For months, Beijing didn’t seem interested. And even after the slight thaw in recent weeks, the two nations’ militaries have not reestablished lines of communication, worrying American officials who point to two recent close calls and fear escalation. But U.S. officials note China’s sluggish economy has forced Beijing to roll out the red carpet to American businesses — Bill Gates was recently in for a visit — and Xi’s government has been eager to host officials like Commerce Secretary Gina Raimondo and Treasury Secretary Janet Yellen.
Yellen in particular has been among the most vocal proponents for strengthening bonds between the U.S. and China.

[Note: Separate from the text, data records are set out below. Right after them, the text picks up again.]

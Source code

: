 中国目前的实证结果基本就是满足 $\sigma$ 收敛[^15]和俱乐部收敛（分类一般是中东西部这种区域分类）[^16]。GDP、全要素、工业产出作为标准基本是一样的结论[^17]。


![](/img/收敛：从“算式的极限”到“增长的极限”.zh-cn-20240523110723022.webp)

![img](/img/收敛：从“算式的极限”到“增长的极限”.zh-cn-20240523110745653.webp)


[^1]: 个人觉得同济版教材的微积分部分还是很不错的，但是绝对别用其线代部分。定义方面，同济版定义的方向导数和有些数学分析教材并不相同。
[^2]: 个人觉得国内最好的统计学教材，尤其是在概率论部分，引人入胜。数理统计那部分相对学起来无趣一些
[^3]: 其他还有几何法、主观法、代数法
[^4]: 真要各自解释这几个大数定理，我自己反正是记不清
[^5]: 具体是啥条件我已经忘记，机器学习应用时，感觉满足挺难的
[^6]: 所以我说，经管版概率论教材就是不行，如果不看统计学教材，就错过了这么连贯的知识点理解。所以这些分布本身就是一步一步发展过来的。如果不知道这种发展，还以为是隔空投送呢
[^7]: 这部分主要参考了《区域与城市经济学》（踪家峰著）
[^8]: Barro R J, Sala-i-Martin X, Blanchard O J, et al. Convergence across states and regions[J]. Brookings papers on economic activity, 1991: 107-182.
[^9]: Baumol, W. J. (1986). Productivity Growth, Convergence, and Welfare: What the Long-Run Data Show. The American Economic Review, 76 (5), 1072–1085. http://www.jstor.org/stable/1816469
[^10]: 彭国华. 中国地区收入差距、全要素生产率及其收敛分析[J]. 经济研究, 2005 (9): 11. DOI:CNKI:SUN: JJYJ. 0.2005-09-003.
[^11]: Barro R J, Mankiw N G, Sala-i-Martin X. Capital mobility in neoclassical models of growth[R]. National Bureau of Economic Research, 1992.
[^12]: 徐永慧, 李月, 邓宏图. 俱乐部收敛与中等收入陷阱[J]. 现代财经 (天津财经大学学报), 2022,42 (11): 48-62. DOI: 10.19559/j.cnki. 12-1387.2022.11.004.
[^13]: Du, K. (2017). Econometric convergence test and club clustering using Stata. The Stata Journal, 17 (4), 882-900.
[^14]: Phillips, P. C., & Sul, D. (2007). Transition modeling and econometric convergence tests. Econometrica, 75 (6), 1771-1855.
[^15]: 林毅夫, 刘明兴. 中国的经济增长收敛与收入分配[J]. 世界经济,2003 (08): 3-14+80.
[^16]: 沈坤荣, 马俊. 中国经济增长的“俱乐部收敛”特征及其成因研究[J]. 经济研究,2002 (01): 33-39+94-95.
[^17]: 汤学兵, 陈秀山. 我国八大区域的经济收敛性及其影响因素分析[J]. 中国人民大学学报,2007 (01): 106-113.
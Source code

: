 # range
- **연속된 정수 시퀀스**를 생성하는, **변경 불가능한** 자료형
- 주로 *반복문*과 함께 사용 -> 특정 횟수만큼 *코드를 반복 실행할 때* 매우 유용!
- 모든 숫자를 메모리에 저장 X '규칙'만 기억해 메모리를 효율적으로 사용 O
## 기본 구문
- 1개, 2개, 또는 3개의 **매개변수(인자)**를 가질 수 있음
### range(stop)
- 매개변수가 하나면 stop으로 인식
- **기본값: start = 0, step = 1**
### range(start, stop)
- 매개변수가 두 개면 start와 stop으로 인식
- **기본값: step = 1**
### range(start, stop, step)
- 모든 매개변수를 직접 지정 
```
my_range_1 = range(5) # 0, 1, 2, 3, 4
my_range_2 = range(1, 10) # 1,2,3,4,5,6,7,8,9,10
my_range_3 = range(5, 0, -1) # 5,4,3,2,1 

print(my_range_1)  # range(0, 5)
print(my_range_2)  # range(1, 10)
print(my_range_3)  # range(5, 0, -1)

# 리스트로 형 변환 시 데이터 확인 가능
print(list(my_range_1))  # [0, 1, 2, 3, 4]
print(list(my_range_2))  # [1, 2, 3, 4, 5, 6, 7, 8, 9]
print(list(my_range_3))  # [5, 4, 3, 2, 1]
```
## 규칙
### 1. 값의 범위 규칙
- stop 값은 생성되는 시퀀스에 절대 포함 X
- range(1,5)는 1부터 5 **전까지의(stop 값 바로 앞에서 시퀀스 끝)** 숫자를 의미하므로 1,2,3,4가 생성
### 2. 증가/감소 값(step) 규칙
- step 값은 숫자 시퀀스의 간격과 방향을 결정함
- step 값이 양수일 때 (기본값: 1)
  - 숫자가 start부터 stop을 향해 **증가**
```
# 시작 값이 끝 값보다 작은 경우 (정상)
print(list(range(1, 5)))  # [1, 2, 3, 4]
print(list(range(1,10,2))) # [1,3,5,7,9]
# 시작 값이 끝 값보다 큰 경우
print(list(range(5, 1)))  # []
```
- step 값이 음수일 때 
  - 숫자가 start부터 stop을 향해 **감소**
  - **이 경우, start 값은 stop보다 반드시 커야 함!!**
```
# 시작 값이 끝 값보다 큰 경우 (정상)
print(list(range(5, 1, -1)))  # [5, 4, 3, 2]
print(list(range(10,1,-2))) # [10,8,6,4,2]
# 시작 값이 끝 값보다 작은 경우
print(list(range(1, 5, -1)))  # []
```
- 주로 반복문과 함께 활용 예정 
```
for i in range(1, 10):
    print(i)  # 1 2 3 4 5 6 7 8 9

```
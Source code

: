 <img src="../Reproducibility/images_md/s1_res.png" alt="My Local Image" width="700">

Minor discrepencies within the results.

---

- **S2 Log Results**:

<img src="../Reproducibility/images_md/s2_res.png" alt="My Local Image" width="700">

“I think we gain and China gains from trade and investment that is as open as possible, and it would be disastrous for us to attempt to decouple from China,” she said this month.
A senior administration official insisted dialogue remains the preferred method of keeping the relationship from spiraling out of control.
“Any intense competition — and this one certainly is intense — is best managed through equally intense diplomacy. How utterly irresponsible it would be for us to shut down and give China the stiff arm when tensions are this high. That's just diplomatic malpractice, given the stakes,” said the official, who like others, was granted anonymity to discuss sensitive internal thinking.
“Confident countries face the problem set. They solve it. They don't run away from it,” the official said.
Mark Hannah, senior fellow at the Eurasia Group Foundation think tank, suggested that “Xi defies easy characterization and the breezy terminology of politics today” and that Biden’s framing of “global politics as democracy versus autocracies” was not helpful to easing tensions between Washington and Beijing.
“Both countries need to punch up the language of cooperation,” Hannah said. “If the Biden administration amplifies that message, you’ll start to see Beijing follow suit.”
But China’s latest consideration to put troops in Cuba, mixed with the strong response to Biden’s remarks, has critics worried the administration is going to end up talking just for the sake of talking.
China “is the only party seeking to upend the peaceful status quo, and prioritizing endless dialogue over competitive policies invites aggression,” said Rep. Mike Gallagher (R-Wis.), chair of the House China Committee.
Biden’s animating foreign policy theory is that this decade will define whether democracies or autocracies come out on top in a geopolitical bout. His officials admit that there will always be stumbling blocks in terms of how they compete and how they cooperate. The goal, though, is to maintain guardrails so the Washington-Beijing relationship, however fraught, doesn’t veer off track.
The question now is if those guardrails are strong enough to withstand the pressures from these latest setbacks.
“U.S. diplomatic efforts toward China are predicated on intense strategic competition. That’s the framing we’re pushing,” said Jacob Stokes, a senior fellow for Indo-Pacific issues at the Center for a New American Security. “Each new revelation that’s consistent with that assessment shouldn’t derail diplomacy.”